Every record below should be copied exactly, with the pictures left out.

Input START

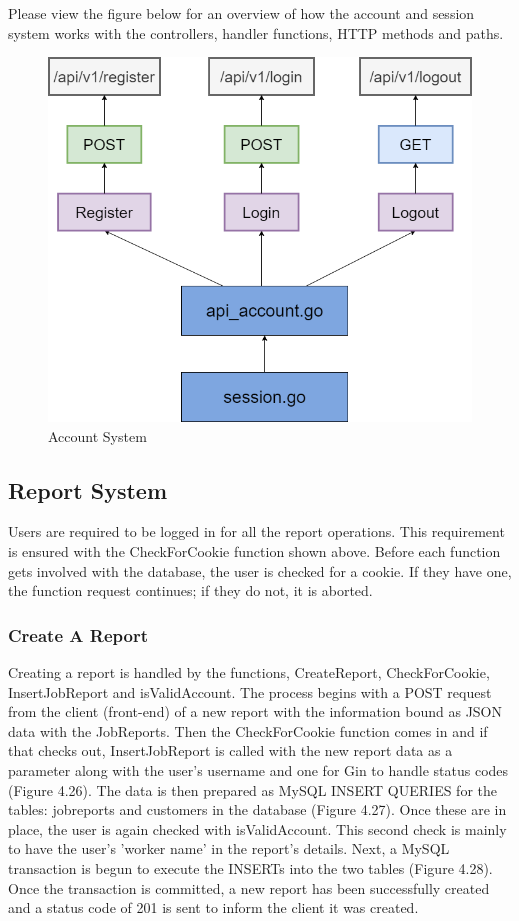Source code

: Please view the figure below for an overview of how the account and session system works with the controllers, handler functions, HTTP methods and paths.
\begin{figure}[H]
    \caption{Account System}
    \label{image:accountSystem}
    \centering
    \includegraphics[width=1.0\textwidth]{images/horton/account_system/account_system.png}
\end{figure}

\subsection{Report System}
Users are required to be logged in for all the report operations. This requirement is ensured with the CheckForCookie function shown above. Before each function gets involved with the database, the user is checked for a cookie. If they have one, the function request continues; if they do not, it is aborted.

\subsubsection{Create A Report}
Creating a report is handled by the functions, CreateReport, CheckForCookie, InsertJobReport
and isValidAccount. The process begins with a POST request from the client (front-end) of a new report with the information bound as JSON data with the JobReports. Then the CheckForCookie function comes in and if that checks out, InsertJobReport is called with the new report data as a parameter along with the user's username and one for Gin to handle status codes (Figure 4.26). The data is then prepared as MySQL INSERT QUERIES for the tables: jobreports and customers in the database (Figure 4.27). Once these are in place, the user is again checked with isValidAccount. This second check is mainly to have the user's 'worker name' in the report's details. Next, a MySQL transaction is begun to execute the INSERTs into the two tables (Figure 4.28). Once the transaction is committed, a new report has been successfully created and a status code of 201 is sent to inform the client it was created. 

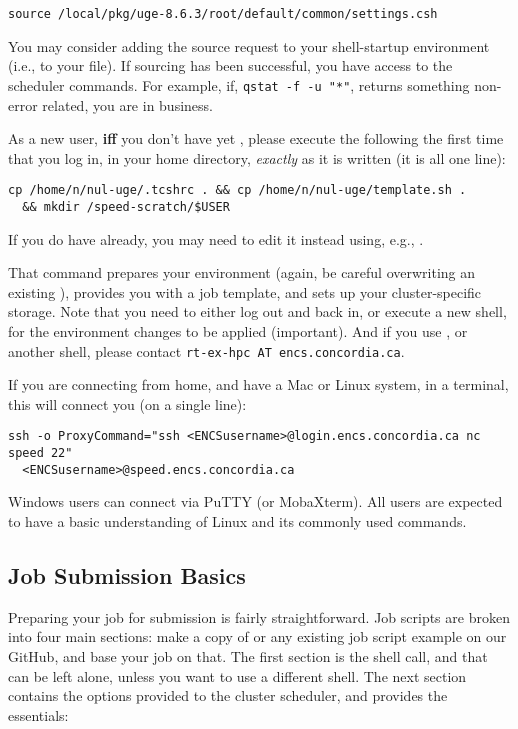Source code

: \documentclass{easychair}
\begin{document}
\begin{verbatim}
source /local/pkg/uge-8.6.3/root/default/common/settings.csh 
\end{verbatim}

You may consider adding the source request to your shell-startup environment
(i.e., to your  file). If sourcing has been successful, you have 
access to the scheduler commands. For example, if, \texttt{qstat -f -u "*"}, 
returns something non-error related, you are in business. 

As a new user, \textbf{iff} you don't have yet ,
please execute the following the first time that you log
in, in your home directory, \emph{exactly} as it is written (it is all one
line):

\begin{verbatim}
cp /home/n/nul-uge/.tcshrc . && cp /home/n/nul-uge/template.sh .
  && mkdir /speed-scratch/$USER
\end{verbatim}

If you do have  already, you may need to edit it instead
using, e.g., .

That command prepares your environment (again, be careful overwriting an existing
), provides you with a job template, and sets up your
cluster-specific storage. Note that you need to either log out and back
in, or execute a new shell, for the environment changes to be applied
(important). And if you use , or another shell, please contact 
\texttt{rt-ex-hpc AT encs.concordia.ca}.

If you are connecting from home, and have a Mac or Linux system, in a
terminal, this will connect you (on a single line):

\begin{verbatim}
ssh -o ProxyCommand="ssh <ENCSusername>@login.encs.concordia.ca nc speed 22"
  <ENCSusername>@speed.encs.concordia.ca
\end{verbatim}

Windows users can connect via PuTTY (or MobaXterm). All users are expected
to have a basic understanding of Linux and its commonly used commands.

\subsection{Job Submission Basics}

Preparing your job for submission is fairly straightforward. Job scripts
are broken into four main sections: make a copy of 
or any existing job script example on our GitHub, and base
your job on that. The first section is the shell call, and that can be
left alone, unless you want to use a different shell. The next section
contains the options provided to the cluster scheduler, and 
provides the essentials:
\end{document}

Input END

• **Result for this task**
Source code

: Please view the figure below for an overview of how the account and session system works with the controllers, handler functions, HTTP methods and paths.
\begin{figure}[H]
    \caption{Account System}
    \label{image:accountSystem}
    \centering
    \includegraphics[width=1.0\textwidth]{images/horton/account_system/account_system.png}
\end{figure}

\subsection{Report System}
Users are required to be logged in for all the report operations. This requirement is ensured with the CheckForCookie function shown above. Before each function gets involved with the database, the user is checked for a cookie. If they have one, the function request continues; if they do not, it is aborted.

\subsubsection{Create A Report}
Creating a report is handled by the functions, CreateReport, CheckForCookie, InsertJobReport
and isValidAccount. The process begins with a POST request from the client (front-end) of a new report with the information bound as JSON data with the JobReports. Then the CheckForCookie function comes in and if that checks out, InsertJobReport is called with the new report data as a parameter along with the user's username and one for Gin to handle status codes (Figure 4.26). The data is then prepared as MySQL INSERT QUERIES for the tables: jobreports and customers in the database (Figure 4.27). Once these are in place, the user is again checked with isValidAccount. This second check is mainly to have the user's 'worker name' in the report's details. Next, a MySQL transaction is begun to execute the INSERTs into the two tables (Figure 4.28). Once the transaction is committed, a new report has been successfully created and a status code of 201 is sent to inform the client it was created. 

Source code

: \documentclass{easychair}
\begin{document}
\begin{verbatim}
source /local/pkg/uge-8.6.3/root/default/common/settings.csh 
\end{verbatim}

You may consider adding the source request to your shell-startup environment
(i.e., to your  file). If sourcing has been successful, you have 
access to the scheduler commands. For example, if, \texttt{qstat -f -u "*"}, 
returns something non-error related, you are in business. 

As a new user, \textbf{iff} you don't have yet ,
please execute the following the first time that you log
in, in your home directory, \emph{exactly} as it is written (it is all one
line):

\begin{verbatim}
cp /home/n/nul-uge/.tcshrc . && cp /home/n/nul-uge/template.sh .
  && mkdir /speed-scratch/$USER
\end{verbatim}

If you do have  already, you may need to edit it instead
using, e.g., .

That command prepares your environment (again, be careful overwriting an existing
), provides you with a job template, and sets up your
cluster-specific storage. Note that you need to either log out and back
in, or execute a new shell, for the environment changes to be applied
(important). And if you use , or another shell, please contact 
\texttt{rt-ex-hpc AT encs.concordia.ca}.

If you are connecting from home, and have a Mac or Linux system, in a
terminal, this will connect you (on a single line):

\begin{verbatim}
ssh -o ProxyCommand="ssh <ENCSusername>@login.encs.concordia.ca nc speed 22"
  <ENCSusername>@speed.encs.concordia.ca
\end{verbatim}

Windows users can connect via PuTTY (or MobaXterm). All users are expected
to have a basic understanding of Linux and its commonly used commands.

\subsection{Job Submission Basics}

Preparing your job for submission is fairly straightforward. Job scripts
are broken into four main sections: make a copy of 
or any existing job script example on our GitHub, and base
your job on that. The first section is the shell call, and that can be
left alone, unless you want to use a different shell. The next section
contains the options provided to the cluster scheduler, and 
provides the essentials:
\end{document}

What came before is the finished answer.